*** DATA EXTRACTS

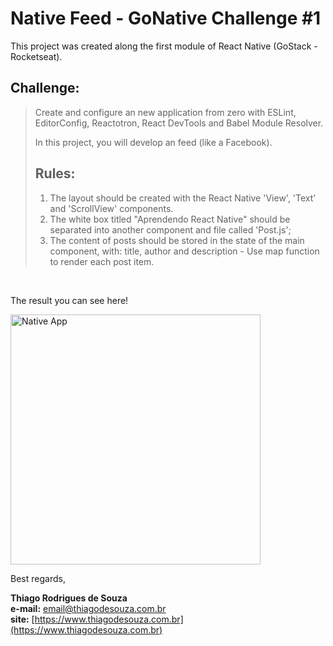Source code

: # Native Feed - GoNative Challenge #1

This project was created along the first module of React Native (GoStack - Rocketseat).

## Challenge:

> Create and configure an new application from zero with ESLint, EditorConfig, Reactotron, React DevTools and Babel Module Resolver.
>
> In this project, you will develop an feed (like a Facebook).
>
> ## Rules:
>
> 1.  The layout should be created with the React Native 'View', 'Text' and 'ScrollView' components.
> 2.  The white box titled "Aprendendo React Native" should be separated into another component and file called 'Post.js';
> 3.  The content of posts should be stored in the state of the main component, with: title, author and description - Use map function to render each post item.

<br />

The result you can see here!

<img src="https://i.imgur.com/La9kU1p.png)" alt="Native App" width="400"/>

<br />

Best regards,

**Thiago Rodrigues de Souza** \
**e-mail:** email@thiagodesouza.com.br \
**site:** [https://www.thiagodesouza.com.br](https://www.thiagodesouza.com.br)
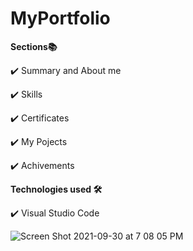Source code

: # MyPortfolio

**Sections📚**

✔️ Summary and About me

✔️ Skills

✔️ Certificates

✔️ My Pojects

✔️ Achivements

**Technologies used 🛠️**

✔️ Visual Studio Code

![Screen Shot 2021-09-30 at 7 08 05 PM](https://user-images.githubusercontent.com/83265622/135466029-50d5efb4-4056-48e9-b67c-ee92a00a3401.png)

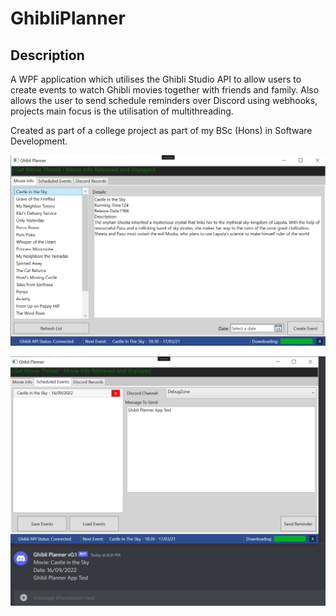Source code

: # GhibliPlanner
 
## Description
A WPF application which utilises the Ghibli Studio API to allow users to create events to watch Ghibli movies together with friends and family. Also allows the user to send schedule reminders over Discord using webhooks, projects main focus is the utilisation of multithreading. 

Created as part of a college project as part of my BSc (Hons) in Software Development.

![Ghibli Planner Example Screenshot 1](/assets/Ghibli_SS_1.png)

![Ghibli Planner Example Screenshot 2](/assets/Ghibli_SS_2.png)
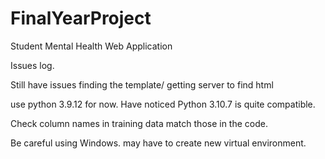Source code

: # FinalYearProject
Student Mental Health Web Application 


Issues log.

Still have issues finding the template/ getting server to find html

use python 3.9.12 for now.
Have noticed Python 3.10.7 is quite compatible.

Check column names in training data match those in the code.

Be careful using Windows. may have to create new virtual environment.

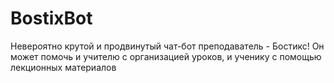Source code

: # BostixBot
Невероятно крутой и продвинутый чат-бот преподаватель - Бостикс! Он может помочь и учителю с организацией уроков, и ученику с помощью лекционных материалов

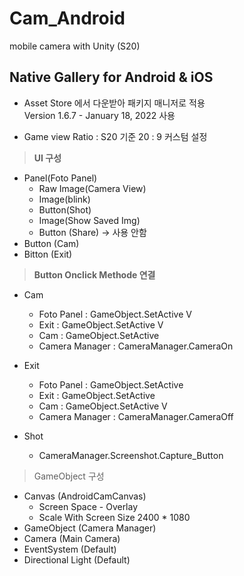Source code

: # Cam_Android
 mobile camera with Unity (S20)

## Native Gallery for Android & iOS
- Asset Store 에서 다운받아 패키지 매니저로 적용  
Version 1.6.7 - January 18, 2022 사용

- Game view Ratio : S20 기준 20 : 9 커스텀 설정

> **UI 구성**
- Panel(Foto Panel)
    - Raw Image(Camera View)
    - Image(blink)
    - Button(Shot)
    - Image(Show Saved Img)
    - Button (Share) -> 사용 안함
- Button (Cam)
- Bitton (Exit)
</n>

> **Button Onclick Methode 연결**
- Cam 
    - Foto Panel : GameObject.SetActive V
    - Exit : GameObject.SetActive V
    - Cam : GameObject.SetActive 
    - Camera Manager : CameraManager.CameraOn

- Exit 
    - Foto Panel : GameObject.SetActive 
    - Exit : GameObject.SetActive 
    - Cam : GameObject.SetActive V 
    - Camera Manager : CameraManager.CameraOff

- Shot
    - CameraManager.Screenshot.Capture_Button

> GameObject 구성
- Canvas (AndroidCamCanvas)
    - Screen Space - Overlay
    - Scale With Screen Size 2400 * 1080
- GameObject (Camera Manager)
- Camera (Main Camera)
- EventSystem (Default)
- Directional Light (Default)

******

INSTRUCTIONS TO FOLLOW
Show each line in the data where the string "should" appears.

YOUR SOLUTION
> 1.  The layout should be created with the React Native 'View', 'Text' and 'ScrollView' components.
> 2.  The white box titled "Aprendendo React Native" should be separated into another component and file called 'Post.js';
> 3.  The content of posts should be stored in the state of the main component, with: title, author and description - Use map function to render each post item.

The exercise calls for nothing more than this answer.